The BBC is in some trouble. Losing two director-generals to shoddy journalism within a decade is more than careless. Britain’s public-service broadcaster is not beyond redemption, but it needs to relearn some journalistic basics quite quickly.

Greg Dyke, who perished in a controversy over reporting related to the Iraq war, was largely the author of his own demise. He had never had much time for the corporation’s Reithian ideals. George Entwistle, only 50-odd days in the role, was forced out by a mixture of bad luck and an unfortunately diffident management style.

When the firestorm about the paedophile activities of the late Jimmy Savile eventually dies down, Entwistle’s departure may well be seen to have been unnecessary. The Newsnight television report wrongly implicating a senior Conservative politician in a paedophilia ring was an extraordinarily sloppy piece of journalism. But in other circumstances the heads to have rolled would have belonged to those who made and edited the programme rather than the editor-in-chief.

The BBC is not in as bad a state as you will read in most of the press. Rupert Murdoch’s newspapers have never exactly been friendly to the corporation. After the exposure of industrial-scale criminality at News International in the phone-hacking affair, the BBC’s troubles over Savile have been a heaven-sent diversion. Murdoch’s editors have abandoned all semblance of objectivity.

Many other newspapers worry their reputations are about to be shredded by the Leveson report on the condition of the press. They are not about to miss an opportunity to kick the publicly funded BBC.

That said, the various inquiries into the BBC’s conduct — in allegedly turning a blind eye to Savile’s predatory sexual activities, in shelving a programme that might have exposed them and, most recently, in abandoning basic checks in reporting another paedophilia scandal — are unlikely to burnish its reputation.

The corporation’s most precious asset is its audience’s trust, and that has taken a serious knock.

Recovery has to start by restoring some elementary standards of journalism. Much of the rot set in during the tenure of Entwistle’s predecessor Mark Thompson, who is about to become chief executive of the New York Times. Thompson liked to cast the BBC as a media behemoth to rival Google. He was obsessed with ‘reach’. The mission to inform, educate and explain could not be allowed to get in the way of boosting audiences.

Reputation for accuracy

The BBC’s claim to public financing through a universal licence fee and thus a unique place in the democratic life of Britain rests on a reputation for accuracy and impartiality in news and current affairs. Thompson’s ambitions demanded something else — if the BBC was to ride high in the ratings, the news had to have ‘impact’. Run-of-the-mill politics is often ‘boring’. So why not merge news with comment and concentrate, like the press, on scandal and sensation?

Fixing this is not rocket science. Editors and journalists can be told to demerge reporting from commentary.
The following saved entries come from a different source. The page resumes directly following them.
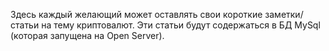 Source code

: Здесь каждый желающий может оставлять свои короткие заметки/статьи на тему криптовалют.
Эти статьи будут содержаться в БД MySql (которая запущена на  Open Server).
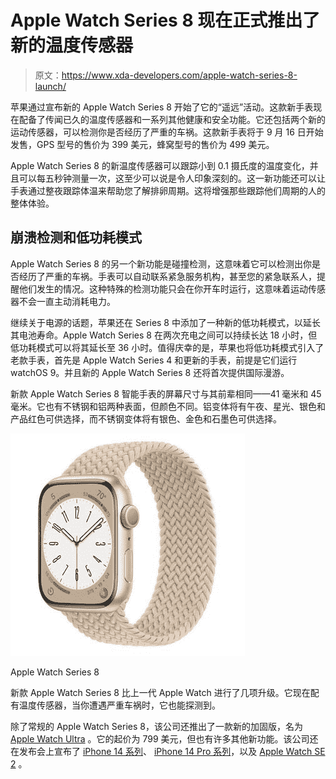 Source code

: # Apple Watch Series 8 现在正式推出了新的温度传感器

> 原文：<https://www.xda-developers.com/apple-watch-series-8-launch/>

苹果通过宣布新的 Apple Watch Series 8 开始了它的“遥远”活动。这款新手表现在配备了传闻已久的温度传感器和一系列其他健康和安全功能。它还包括两个新的运动传感器，可以检测你是否经历了严重的车祸。这款新手表将于 9 月 16 日开始发售，GPS 型号的售价为 399 美元，蜂窝型号的售价为 499 美元。

Apple Watch Series 8 的新温度传感器可以跟踪小到 0.1 摄氏度的温度变化，并且可以每五秒钟测量一次，这至少可以说是令人印象深刻的。这一新功能还可以让手表通过整夜跟踪体温来帮助您了解排卵周期。这将增强那些跟踪他们周期的人的整体体验。

## 崩溃检测和低功耗模式

Apple Watch Series 8 的另一个新功能是碰撞检测，这意味着它可以检测出你是否经历了严重的车祸。手表可以自动联系紧急服务机构，甚至您的紧急联系人，提醒他们发生的情况。这种特殊的检测功能只会在你开车时运行，这意味着运动传感器不会一直主动消耗电力。

继续关于电源的话题，苹果还在 Series 8 中添加了一种新的低功耗模式，以延长其电池寿命。Apple Watch Series 8 在两次充电之间可以持续长达 18 小时，但低功耗模式可以将其延长至 36 小时。值得庆幸的是，苹果也将低功耗模式引入了老款手表，首先是 Apple Watch Series 4 和更新的手表，前提是它们运行 watchOS 9。并且新的 Apple Watch Series 8 还将首次提供国际漫游。

新款 Apple Watch Series 8 智能手表的屏幕尺寸与其前辈相同——41 毫米和 45 毫米。它也有不锈钢和铝两种表面，但颜色不同。铝变体将有午夜、星光、银色和产品红色可供选择，而不锈钢变体将有银色、金色和石墨色可供选择。

 <picture>![While the Apple Watch Series 8 can detect irregular heart rhythm, it cannot detect heart attacks.](img/bf3f071358c267f729b3688afde41ebf.png)</picture> 

Apple Watch Series 8

新款 Apple Watch Series 8 比上一代 Apple Watch 进行了几项升级。它现在配有温度传感器，当你遭遇严重车祸时，它也能探测到。

除了常规的 Apple Watch Series 8，该公司还推出了一款新的加固版，名为 [Apple Watch Ultra](https://www.xda-developers.com/apple-watch-ultra-launch/) 。它的起价为 799 美元，但也有许多其他新功能。该公司还在发布会上宣布了 [iPhone 14 系列](https://www.xda-developers.com/apple-iphone-14/)、 [iPhone 14 Pro 系列](https://www.xda-developers.com/apple-iphone-14-pro/)，以及 [Apple Watch SE 2](https://www.xda-developers.com/apple-watch-se-2-launch/) 。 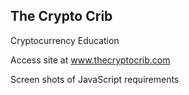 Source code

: ## The Crypto Crib

Cryptocurrency Education


Access site at www.thecryptocrib.com

Screen shots of JavaScript requirements
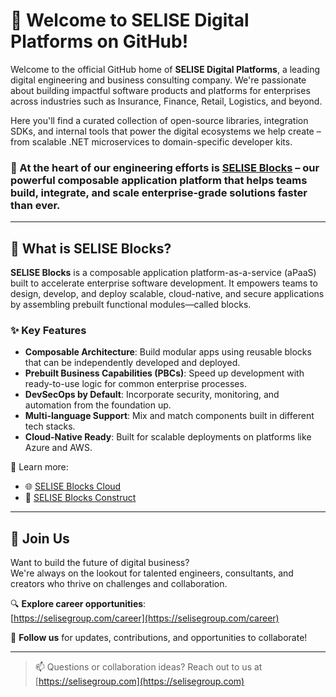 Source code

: # 👋 Welcome to SELISE Digital Platforms on GitHub!

Welcome to the official GitHub home of **SELISE Digital Platforms**, a leading digital engineering and business consulting company. We're passionate about building impactful software products and platforms for enterprises across industries such as Insurance, Finance, Retail, Logistics, and beyond.

Here you'll find a curated collection of open-source libraries, integration SDKs, and internal tools that power the digital ecosystems we help create – from scalable .NET microservices to domain-specific developer kits.

### 🧩 At the heart of our engineering efforts is **[SELISE Blocks](https://cloud.seliseblocks.com)** – our powerful composable application platform that helps teams build, integrate, and scale enterprise-grade solutions faster than ever.

---

## 🧱 What is SELISE Blocks?

**SELISE Blocks** is a composable application platform-as-a-service (aPaaS) built to accelerate enterprise software development. It empowers teams to design, develop, and deploy scalable, cloud-native, and secure applications by assembling prebuilt functional modules—called blocks.

### ✨ Key Features

- **Composable Architecture**: Build modular apps using reusable blocks that can be independently developed and deployed.
- **Prebuilt Business Capabilities (PBCs)**: Speed up development with ready-to-use logic for common enterprise processes.
- **DevSecOps by Default**: Incorporate security, monitoring, and automation from the foundation up.
- **Multi-language Support**: Mix and match components built in different tech stacks.
- **Cloud-Native Ready**: Built for scalable deployments on platforms like Azure and AWS.

🔗 Learn more:

- 🌐 [SELISE Blocks Cloud](https://cloud.seliseblocks.com/)
- 🎨 [SELISE Blocks Construct](https://construct.seliseblocks.com/)

---

## 💼 Join Us

Want to build the future of digital business?  
We're always on the lookout for talented engineers, consultants, and creators who thrive on challenges and collaboration.

🔍 **Explore career opportunities**:  
[https://selisegroup.com/career](https://selisegroup.com/career)

👥 **Follow us** for updates, contributions, and opportunities to collaborate!

---

> 📫 Questions or collaboration ideas? Reach out to us at [https://selisegroup.com](https://selisegroup.com)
They should be assured that their reports will not be kicked off primetime television because they lack ‘impact’. The good ones will understand that rigour and accuracy are the ally rather than the enemy of powerful investigative reporting.

One or two egos might be bruised among those old hands who regard themselves as much as celebrities as journalists, but they can be moved on to the after-dinner speaking circuit. The BBC has plenty of talented and not quite so self-obsessed journalists to replace them.

Audiences would actually like getting it straight. Curiously, the corporation seems to understand this in its excellent foreign reporting.

As for quality control, the lesson of the Newsnight debacle is obvious — bureaucratic box-ticking is an inadequate substitute for careful review. Endless layers of checking by executives and lawyers cannot replace the simple application of experienced professional judgement.

Lord Patten, chairman of the BBC Trust, has promised a radical shake-up of the corporation’s management. Doubtless things can be improved by stripping out overpaid and redundant executives.

What the BBC now needs above all, though, is a director-general who is first and foremost an editor-in-chief committed to fine journalism.